**What this task involves:** Output the full listing word for word.

=====

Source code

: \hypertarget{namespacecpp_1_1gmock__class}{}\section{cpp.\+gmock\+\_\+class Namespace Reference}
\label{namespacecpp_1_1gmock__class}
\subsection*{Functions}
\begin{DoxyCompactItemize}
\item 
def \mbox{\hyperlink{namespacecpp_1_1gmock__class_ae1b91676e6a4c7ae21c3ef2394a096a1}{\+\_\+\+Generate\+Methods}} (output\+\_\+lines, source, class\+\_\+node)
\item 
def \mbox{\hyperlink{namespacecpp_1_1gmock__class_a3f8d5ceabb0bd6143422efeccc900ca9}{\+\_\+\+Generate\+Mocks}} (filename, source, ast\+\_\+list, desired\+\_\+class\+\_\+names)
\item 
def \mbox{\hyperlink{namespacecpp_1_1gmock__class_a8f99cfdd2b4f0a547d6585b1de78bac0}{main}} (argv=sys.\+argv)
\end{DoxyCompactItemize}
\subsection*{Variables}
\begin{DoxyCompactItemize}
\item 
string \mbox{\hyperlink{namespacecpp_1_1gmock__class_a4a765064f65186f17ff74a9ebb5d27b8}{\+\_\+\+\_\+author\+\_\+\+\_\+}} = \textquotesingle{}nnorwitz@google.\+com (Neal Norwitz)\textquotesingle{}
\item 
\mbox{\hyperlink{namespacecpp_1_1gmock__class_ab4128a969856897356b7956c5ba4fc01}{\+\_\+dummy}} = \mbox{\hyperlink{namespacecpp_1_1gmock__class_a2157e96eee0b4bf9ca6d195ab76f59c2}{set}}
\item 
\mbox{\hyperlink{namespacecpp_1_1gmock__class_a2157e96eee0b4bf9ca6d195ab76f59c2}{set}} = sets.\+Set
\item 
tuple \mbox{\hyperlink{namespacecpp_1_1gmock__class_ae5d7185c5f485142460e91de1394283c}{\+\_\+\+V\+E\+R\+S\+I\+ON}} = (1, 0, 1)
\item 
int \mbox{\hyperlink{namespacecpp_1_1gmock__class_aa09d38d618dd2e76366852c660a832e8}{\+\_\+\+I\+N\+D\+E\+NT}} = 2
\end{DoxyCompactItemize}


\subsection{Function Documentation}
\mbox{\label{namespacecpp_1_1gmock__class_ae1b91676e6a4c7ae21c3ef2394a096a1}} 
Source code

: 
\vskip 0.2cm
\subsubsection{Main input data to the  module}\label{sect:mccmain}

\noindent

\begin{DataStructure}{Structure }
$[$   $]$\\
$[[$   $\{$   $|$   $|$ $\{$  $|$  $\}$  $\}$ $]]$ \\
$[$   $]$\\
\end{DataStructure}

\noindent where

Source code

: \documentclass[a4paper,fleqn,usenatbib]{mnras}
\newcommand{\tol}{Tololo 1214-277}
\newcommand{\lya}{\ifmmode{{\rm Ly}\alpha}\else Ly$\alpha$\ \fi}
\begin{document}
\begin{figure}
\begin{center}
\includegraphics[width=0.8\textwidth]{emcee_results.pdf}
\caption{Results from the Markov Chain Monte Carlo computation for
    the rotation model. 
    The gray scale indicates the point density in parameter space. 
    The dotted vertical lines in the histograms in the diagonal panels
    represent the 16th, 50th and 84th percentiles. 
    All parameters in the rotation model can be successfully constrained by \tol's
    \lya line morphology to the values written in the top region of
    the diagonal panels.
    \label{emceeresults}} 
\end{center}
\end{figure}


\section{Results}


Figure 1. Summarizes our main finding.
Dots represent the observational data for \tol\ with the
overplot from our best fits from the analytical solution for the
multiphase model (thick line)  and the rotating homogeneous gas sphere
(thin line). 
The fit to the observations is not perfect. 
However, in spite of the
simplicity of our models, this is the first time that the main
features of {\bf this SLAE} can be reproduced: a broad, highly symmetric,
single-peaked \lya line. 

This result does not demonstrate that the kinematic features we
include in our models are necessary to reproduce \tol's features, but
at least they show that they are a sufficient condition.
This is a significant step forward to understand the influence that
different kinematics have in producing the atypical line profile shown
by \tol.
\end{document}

=====

**Result of the exercise:**
Source code

: \hypertarget{namespacecpp_1_1gmock__class}{}\section{cpp.\+gmock\+\_\+class Namespace Reference}
\label{namespacecpp_1_1gmock__class}
\subsection*{Functions}
\begin{DoxyCompactItemize}
\item 
def \mbox{\hyperlink{namespacecpp_1_1gmock__class_ae1b91676e6a4c7ae21c3ef2394a096a1}{\+\_\+\+Generate\+Methods}} (output\+\_\+lines, source, class\+\_\+node)
\item 
def \mbox{\hyperlink{namespacecpp_1_1gmock__class_a3f8d5ceabb0bd6143422efeccc900ca9}{\+\_\+\+Generate\+Mocks}} (filename, source, ast\+\_\+list, desired\+\_\+class\+\_\+names)
\item 
def \mbox{\hyperlink{namespacecpp_1_1gmock__class_a8f99cfdd2b4f0a547d6585b1de78bac0}{main}} (argv=sys.\+argv)
\end{DoxyCompactItemize}
\subsection*{Variables}
\begin{DoxyCompactItemize}
\item 
string \mbox{\hyperlink{namespacecpp_1_1gmock__class_a4a765064f65186f17ff74a9ebb5d27b8}{\+\_\+\+\_\+author\+\_\+\+\_\+}} = \textquotesingle{}nnorwitz@google.\+com (Neal Norwitz)\textquotesingle{}
\item 
\mbox{\hyperlink{namespacecpp_1_1gmock__class_ab4128a969856897356b7956c5ba4fc01}{\+\_\+dummy}} = \mbox{\hyperlink{namespacecpp_1_1gmock__class_a2157e96eee0b4bf9ca6d195ab76f59c2}{set}}
\item 
\mbox{\hyperlink{namespacecpp_1_1gmock__class_a2157e96eee0b4bf9ca6d195ab76f59c2}{set}} = sets.\+Set
\item 
tuple \mbox{\hyperlink{namespacecpp_1_1gmock__class_ae5d7185c5f485142460e91de1394283c}{\+\_\+\+V\+E\+R\+S\+I\+ON}} = (1, 0, 1)
\item 
int \mbox{\hyperlink{namespacecpp_1_1gmock__class_aa09d38d618dd2e76366852c660a832e8}{\+\_\+\+I\+N\+D\+E\+NT}} = 2
\end{DoxyCompactItemize}


\subsection{Function Documentation}
\mbox{\label{namespacecpp_1_1gmock__class_ae1b91676e6a4c7ae21c3ef2394a096a1}} 
Source code

: 
\vskip 0.2cm
\subsubsection{Main input data to the  module}\label{sect:mccmain}

\noindent

\begin{DataStructure}{Structure }
$[$   $]$\\
$[[$   $\{$   $|$   $|$ $\{$  $|$  $\}$  $\}$ $]]$ \\
$[$   $]$\\
\end{DataStructure}

\noindent where

Source code

: \documentclass[a4paper,fleqn,usenatbib]{mnras}
\newcommand{\tol}{Tololo 1214-277}
\newcommand{\lya}{\ifmmode{{\rm Ly}\alpha}\else Ly$\alpha$\ \fi}
\begin{document}
\begin{figure}
\begin{center}
\includegraphics[width=0.8\textwidth]{emcee_results.pdf}
\caption{Results from the Markov Chain Monte Carlo computation for
    the rotation model. 
    The gray scale indicates the point density in parameter space. 
    The dotted vertical lines in the histograms in the diagonal panels
    represent the 16th, 50th and 84th percentiles. 
    All parameters in the rotation model can be successfully constrained by \tol's
    \lya line morphology to the values written in the top region of
    the diagonal panels.
    \label{emceeresults}} 
\end{center}
\end{figure}


\section{Results}


Figure 1. Summarizes our main finding.
Dots represent the observational data for \tol\ with the
overplot from our best fits from the analytical solution for the
multiphase model (thick line)  and the rotating homogeneous gas sphere
(thin line). 
The fit to the observations is not perfect. 
However, in spite of the
simplicity of our models, this is the first time that the main
features of {\bf this SLAE} can be reproduced: a broad, highly symmetric,
single-peaked \lya line. 

This result does not demonstrate that the kinematic features we
include in our models are necessary to reproduce \tol's features, but
at least they show that they are a sufficient condition.
This is a significant step forward to understand the influence that
different kinematics have in producing the atypical line profile shown
by \tol.
\end{document}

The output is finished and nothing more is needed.